The Treasury review has rightly observed that, until they receive an amended assessment, taxpayers are not in a position to respond to this incentive to settle. As such, applying the GIC to reassessments in this way is inequitable. The effects of applying the GIC at a higher rate can be very punitive. The Treasury review notes that over a six-year period the GIC can, at current interest rates, more than double a tax debt. This can result in crushing liabilities from which affected taxpayers can find it difficult to recover. Many of the submissions received by the committee confirm that this is the case. The Treasury review rejects the use of the GIC as a penalty. As the review rightly observes furthermore, the perception that taxpayers are being penalised twice for the same offence, or being penalised where it was decided that no culpability penalty should apply, is undesirable.

In introducing the SIC the government clearly recognises that in many circumstances the GIC is both inequitable and applied inappropriately. Yet, instead of the government taking steps immediately to address the shortcomings that have been identified, the SIC will apply only to the 2004-05 income year and future years. This means that back assessments which can still be conducted for ordinary taxpayers, as distinct from those who are reassessed under part 4A, can still be subject to the GIC for up to four years. Further, the ATO will have to administer two systems in parallel for up to six years—the period it will take for the changes proposed to be fully implemented. Labor senators therefore consider that the SIC should apply to back assessments made from the date of royal assent to the bills and recommend that the bills be amended accordingly.

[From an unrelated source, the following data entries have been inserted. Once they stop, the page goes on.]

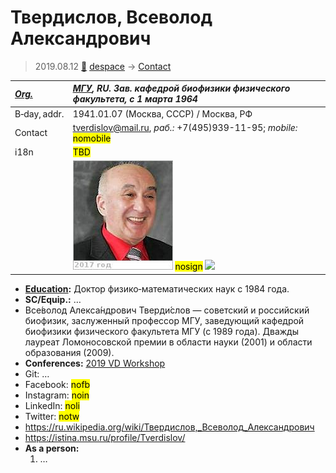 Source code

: # Твердислов, Всеволод Александрович
> 2019.08.12 [🚀](../index/index.md) [despace](index.md) → [Contact](contact.md)

|*[Org.](contact.md)*|*[МГУ](мгу.md), RU. Зав. кафедрой биофизики физического факультета, с 1 марта 1964*|
|:--|:--|
|B‑day, addr.|1941.01.07 (Москва, СССР) / Москва, РФ|
|Contact|<tverdislov@mail.ru>, *раб.:* +7(495)939-11-95; *mobile:* <mark>nomobile</mark>|
|i18n|<mark>TBD</mark>|
| |[![](f/contact/t/tverdislov1_photo_thumb.jpg)](f/contact/t/tverdislov1_photo.jpg) <mark>nosign</mark> [![](f/contact//1_sign_thumb.jpg)](f/contact//1_sign.png)|

   - **[Education](edu.md):** Доктор физико‑математических наук с 1984 года.
   - **SC/Equip.:** …
   - Все́волод Алекса́ндрович Тверди́слов — советский и российский биофизик, заслуженный профессор МГУ, заведующий кафедрой биофизики физического факультета МГУ (с 1989 года). Дважды лауреат Ломоносовской премии в области науки (2001) и области образования (2009).
   - **Conferences:** [2019 VD Workshop](vdws2019.md)
   - Git: …
   - Facebook: <mark>nofb</mark>
   - Instagram: <mark>noin</mark>
   - LinkedIn: <mark>noli</mark>
   - Twitter: <mark>notw</mark>
   - <https://ru.wikipedia.org/wiki/Твердислов,_Всеволод_Александрович>
   - <https://istina.msu.ru/profile/Tverdislov/>
   - **As a person:**
      1. …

We will be moving some amendments in the committee stage to deal with some of the issues that I have outlined. One amendment that I will be moving will not be genuinely retrospective but will try to make it possible for those audited on recent returns to enjoy the benefits of the new regime. We would argue that amendments to give effect to some level of benefit for those who have been audited would reflect some of the comments that Senator Murray made on behalf of the Democrats in the committee process. Labor senators recognise that some people who have already been assessed and who have paid or are in the process of paying their tax debts under settlement arrangements may feel unjustly treated as they do now. It is administratively impractical to reopen such cases. However, and this will be reflected in later consideration, Labor senators will at least ensure that all assessments after the bills receive assent will benefit from the introduction of the SIC.

Labor senators were also concerned about the apparent conflict between evidence received from the ATO and Treasury and from the many persons and organisations that made submissions. The ATO evidence appeared to indicate that the mass marketed schemes issue had been settled and that all participants were offered favourable terms. This may be the case for many of the agricultural and franchise scheme participants, but it is of concern that there may be substantial numbers of other people who found themselves entrapped by bad advice in schemes such as EBAs and retirement home schemes who have not been offered realistic settlement terms. Many of these people have been ruined financially as a result, and there was substantial comment at the latest estimates in the questioning of the ATO again on this issue. It has been a running issue with the Taxation Office over many years.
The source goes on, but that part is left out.